§ EXERCISE MATERIAL:
===============
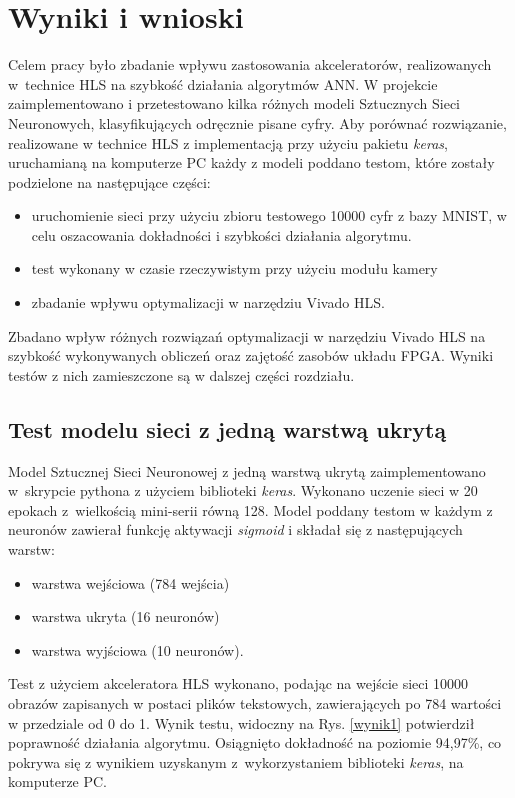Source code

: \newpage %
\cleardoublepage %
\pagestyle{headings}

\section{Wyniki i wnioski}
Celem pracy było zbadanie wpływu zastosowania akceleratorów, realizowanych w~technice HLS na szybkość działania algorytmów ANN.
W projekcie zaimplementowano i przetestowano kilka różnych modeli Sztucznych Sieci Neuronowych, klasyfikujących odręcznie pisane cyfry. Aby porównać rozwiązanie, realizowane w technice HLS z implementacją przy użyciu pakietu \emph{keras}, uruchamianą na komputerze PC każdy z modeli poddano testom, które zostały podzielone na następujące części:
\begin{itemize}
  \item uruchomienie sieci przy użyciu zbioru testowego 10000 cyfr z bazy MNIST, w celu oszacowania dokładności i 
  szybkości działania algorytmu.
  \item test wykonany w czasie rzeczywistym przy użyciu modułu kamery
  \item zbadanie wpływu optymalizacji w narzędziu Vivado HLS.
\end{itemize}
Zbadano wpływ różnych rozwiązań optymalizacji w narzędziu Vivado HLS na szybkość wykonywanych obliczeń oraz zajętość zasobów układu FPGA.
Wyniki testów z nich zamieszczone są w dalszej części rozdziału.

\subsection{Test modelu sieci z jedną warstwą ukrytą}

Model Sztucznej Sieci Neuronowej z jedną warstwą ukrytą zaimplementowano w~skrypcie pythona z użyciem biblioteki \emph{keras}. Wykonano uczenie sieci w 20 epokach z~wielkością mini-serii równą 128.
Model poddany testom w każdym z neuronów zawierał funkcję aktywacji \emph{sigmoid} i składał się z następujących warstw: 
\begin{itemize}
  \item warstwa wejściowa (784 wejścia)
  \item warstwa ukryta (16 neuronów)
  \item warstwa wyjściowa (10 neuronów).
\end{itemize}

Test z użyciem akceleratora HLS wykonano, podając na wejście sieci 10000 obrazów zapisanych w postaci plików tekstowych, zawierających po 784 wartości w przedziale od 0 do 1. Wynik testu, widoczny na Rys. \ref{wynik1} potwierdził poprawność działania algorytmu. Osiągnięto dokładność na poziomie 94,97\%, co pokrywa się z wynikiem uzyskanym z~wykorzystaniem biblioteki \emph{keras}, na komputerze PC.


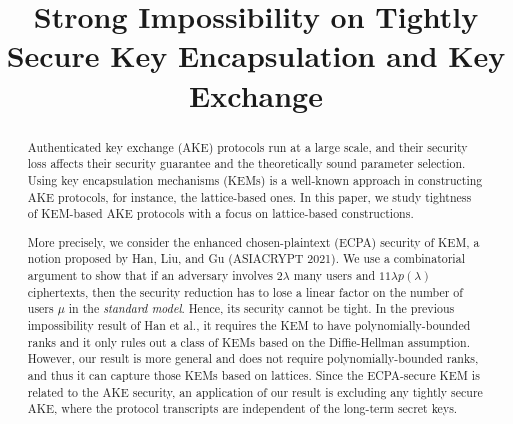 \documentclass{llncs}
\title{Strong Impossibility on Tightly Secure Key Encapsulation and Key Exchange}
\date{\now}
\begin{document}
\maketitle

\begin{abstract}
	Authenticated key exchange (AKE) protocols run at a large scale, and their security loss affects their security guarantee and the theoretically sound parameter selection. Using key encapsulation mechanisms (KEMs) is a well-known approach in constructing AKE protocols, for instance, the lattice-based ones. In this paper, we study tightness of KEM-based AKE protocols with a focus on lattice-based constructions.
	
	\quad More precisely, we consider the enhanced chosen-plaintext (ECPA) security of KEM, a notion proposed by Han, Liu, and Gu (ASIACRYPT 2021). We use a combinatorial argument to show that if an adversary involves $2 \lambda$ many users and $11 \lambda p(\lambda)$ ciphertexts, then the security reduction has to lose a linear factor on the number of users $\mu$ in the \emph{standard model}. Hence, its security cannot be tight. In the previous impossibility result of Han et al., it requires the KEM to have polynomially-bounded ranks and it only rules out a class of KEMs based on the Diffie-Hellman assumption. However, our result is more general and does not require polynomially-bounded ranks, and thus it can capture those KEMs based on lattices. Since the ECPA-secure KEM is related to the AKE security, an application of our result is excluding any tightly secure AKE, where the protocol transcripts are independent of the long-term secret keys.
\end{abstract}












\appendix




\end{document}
===============
§ WHAT THE TASK ASKS:
Which lines in the records above hold the string "przy"? Copy each of them.

§ REPLY TO THE TASK:
W projekcie zaimplementowano i przetestowano kilka różnych modeli Sztucznych Sieci Neuronowych, klasyfikujących odręcznie pisane cyfry. Aby porównać rozwiązanie, realizowane w technice HLS z implementacją przy użyciu pakietu \emph{keras}, uruchamianą na komputerze PC każdy z modeli poddano testom, które zostały podzielone na następujące części:
  \item uruchomienie sieci przy użyciu zbioru testowego 10000 cyfr z bazy MNIST, w celu oszacowania dokładności i 
  \item test wykonany w czasie rzeczywistym przy użyciu modułu kamery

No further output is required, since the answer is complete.